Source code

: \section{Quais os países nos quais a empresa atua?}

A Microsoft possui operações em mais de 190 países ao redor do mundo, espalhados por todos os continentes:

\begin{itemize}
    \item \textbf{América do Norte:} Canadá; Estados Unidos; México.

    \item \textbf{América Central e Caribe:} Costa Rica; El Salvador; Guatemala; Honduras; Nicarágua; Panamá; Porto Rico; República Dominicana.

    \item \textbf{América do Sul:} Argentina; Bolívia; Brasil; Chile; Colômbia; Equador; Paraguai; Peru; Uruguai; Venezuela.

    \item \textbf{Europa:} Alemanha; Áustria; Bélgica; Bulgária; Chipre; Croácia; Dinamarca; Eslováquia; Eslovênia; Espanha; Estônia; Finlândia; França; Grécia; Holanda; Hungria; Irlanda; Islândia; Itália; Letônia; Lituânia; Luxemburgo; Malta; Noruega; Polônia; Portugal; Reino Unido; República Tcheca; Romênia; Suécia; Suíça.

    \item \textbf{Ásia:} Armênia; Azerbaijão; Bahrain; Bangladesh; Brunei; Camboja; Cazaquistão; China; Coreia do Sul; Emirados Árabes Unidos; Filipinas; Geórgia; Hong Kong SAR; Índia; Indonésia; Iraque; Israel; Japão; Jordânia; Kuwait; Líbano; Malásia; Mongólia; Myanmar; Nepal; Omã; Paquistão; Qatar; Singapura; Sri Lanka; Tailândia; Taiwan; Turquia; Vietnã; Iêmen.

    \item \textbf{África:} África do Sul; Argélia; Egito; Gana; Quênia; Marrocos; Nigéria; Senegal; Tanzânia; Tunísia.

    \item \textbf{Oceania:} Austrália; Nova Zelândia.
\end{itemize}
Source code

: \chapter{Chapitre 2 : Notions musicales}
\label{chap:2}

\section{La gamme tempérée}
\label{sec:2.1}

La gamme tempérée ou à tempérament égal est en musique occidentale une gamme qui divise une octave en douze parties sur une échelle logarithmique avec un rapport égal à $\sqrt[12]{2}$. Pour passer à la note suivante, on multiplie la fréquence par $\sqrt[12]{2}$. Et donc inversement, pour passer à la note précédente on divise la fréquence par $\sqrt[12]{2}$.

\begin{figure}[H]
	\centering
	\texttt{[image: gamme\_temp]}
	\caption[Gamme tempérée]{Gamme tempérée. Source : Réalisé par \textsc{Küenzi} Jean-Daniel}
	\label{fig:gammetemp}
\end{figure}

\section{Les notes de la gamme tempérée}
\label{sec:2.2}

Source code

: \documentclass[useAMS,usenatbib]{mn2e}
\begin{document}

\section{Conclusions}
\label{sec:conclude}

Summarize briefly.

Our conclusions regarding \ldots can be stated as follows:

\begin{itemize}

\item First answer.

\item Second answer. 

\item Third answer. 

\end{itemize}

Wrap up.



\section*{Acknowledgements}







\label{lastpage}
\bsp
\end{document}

——————————

## Task description
A line in the material may hold the string "tempérée". Report how many do, and write only the number.

## Answer section
4